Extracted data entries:
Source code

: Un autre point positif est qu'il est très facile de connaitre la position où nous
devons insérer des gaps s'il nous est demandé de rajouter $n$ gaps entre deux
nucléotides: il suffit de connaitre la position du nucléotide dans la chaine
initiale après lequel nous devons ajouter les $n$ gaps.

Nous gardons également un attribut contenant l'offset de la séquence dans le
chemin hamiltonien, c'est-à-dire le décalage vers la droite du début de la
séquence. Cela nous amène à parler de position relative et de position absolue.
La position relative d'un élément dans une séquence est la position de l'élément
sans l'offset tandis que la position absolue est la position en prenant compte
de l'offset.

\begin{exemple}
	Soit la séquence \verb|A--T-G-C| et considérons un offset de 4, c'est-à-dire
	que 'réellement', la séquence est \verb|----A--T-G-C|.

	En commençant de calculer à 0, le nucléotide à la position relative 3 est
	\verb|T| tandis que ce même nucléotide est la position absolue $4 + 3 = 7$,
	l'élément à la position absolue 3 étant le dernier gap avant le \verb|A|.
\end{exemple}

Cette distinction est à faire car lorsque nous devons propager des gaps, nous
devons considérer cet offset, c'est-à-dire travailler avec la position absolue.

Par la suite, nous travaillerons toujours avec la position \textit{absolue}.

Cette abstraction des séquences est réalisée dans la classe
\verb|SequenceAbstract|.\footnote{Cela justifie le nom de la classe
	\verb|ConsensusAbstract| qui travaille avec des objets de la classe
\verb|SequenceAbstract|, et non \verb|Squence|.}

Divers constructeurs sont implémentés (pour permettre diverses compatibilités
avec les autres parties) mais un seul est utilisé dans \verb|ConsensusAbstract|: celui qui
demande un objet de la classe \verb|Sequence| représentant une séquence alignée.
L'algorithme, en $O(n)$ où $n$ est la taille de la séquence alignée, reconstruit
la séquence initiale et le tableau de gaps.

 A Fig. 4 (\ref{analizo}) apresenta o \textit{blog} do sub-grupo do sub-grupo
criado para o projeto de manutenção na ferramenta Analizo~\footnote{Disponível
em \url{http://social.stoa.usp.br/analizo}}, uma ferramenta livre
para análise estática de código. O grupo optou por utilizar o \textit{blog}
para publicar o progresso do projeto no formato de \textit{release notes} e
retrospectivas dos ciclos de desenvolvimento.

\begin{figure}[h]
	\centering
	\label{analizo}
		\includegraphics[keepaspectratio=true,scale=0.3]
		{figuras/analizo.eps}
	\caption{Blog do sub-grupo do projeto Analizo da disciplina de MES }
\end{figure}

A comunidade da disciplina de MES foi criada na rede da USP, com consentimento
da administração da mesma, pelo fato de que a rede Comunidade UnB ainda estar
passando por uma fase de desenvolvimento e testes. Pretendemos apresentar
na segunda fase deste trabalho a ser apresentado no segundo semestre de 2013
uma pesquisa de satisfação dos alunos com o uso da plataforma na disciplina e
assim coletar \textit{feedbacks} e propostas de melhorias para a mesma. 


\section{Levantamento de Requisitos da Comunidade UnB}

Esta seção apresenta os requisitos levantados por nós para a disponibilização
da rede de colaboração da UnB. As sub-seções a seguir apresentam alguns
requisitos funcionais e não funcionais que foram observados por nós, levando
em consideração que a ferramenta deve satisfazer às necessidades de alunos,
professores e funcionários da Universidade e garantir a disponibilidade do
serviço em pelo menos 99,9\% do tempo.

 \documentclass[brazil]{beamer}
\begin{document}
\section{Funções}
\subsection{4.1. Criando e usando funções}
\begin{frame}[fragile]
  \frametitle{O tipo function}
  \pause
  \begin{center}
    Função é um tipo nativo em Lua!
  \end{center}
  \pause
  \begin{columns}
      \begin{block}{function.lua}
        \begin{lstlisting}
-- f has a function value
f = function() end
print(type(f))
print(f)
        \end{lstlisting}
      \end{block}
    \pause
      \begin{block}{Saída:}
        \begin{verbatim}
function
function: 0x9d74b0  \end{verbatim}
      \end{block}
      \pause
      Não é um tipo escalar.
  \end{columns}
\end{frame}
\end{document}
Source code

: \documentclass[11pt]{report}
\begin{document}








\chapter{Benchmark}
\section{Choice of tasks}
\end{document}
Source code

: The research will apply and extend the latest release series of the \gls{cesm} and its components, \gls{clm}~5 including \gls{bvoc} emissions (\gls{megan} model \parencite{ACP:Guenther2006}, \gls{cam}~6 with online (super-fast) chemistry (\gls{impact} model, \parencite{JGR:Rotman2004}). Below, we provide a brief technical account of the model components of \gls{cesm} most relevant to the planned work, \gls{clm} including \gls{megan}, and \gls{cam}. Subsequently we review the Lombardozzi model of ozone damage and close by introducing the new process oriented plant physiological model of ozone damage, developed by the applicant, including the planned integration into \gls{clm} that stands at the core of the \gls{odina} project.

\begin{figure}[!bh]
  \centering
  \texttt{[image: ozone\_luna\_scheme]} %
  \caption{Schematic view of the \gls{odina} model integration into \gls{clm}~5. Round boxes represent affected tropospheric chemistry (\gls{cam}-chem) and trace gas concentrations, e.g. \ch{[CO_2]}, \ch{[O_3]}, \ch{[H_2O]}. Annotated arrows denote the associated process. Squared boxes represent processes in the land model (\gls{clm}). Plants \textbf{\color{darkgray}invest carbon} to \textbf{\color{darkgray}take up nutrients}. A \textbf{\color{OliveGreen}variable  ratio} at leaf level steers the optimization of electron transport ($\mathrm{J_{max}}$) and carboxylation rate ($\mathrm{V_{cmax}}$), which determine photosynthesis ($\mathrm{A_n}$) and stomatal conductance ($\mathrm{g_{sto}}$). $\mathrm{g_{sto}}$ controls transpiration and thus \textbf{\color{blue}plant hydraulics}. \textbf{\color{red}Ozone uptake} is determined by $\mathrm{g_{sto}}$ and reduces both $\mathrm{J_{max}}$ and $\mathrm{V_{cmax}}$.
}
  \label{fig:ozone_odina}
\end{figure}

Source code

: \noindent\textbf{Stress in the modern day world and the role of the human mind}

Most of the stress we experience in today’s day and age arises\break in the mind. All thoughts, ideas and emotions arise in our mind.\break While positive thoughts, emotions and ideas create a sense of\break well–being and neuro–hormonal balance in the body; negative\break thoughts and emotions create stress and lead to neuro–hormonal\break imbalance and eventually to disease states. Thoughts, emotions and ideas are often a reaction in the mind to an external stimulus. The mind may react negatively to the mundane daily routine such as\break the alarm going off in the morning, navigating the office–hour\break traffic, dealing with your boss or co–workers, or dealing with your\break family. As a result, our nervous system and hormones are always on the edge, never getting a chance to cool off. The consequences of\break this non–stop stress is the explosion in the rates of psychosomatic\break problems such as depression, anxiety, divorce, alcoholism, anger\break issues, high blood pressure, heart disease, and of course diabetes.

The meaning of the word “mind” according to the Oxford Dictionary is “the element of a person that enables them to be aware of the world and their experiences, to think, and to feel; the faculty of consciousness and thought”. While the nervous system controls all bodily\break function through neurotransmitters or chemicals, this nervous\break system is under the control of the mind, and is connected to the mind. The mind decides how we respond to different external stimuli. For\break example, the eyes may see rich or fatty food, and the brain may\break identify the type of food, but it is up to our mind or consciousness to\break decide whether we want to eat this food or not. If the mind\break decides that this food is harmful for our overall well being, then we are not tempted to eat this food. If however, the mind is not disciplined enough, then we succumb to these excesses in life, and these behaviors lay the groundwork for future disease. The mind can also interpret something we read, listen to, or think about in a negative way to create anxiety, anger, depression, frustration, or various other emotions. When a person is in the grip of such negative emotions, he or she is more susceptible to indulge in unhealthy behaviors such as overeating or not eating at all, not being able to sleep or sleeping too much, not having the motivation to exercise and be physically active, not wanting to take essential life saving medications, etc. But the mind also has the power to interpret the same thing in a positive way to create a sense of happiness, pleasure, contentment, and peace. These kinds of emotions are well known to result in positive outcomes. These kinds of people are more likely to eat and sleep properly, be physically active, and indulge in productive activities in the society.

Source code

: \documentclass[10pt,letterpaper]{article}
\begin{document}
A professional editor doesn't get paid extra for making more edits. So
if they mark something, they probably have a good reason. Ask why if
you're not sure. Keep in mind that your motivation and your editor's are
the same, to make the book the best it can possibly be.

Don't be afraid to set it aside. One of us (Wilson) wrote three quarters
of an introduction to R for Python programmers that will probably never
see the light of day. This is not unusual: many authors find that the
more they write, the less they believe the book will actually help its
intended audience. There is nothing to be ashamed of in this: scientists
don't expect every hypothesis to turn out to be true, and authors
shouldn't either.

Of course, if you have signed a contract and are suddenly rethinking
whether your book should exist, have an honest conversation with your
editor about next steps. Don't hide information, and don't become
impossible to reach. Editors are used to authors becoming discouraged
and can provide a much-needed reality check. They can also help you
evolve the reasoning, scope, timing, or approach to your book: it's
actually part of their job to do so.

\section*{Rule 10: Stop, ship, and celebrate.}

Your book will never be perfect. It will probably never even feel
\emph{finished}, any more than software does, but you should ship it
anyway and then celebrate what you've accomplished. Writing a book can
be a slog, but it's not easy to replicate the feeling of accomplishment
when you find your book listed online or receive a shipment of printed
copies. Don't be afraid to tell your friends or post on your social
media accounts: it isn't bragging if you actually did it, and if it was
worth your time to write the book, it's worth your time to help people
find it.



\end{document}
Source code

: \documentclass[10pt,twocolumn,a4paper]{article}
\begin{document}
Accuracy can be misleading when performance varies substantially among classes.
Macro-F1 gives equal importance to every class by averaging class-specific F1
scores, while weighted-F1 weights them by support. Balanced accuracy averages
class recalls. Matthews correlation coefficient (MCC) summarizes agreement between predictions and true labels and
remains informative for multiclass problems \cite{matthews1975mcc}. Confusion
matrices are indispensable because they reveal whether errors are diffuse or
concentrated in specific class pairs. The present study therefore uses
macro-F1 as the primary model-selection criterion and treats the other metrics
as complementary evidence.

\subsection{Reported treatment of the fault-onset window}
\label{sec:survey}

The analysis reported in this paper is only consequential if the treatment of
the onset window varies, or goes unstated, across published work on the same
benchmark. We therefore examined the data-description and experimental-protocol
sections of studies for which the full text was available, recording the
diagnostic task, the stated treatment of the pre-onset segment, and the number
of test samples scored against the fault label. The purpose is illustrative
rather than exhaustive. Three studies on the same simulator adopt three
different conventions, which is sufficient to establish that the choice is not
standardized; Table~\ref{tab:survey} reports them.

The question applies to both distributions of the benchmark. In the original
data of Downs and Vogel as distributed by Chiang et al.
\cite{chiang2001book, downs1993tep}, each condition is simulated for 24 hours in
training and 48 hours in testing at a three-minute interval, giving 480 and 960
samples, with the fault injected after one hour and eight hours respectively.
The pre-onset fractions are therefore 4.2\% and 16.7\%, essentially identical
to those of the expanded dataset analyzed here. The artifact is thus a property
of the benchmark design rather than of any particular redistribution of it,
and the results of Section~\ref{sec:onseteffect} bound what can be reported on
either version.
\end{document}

## Exercise goal
Show all lines from the entries that hold "Cette".

## Solution below
Cette distinction est à faire car lorsque nous devons propager des gaps, nous
Cette abstraction des séquences est réalisée dans la classe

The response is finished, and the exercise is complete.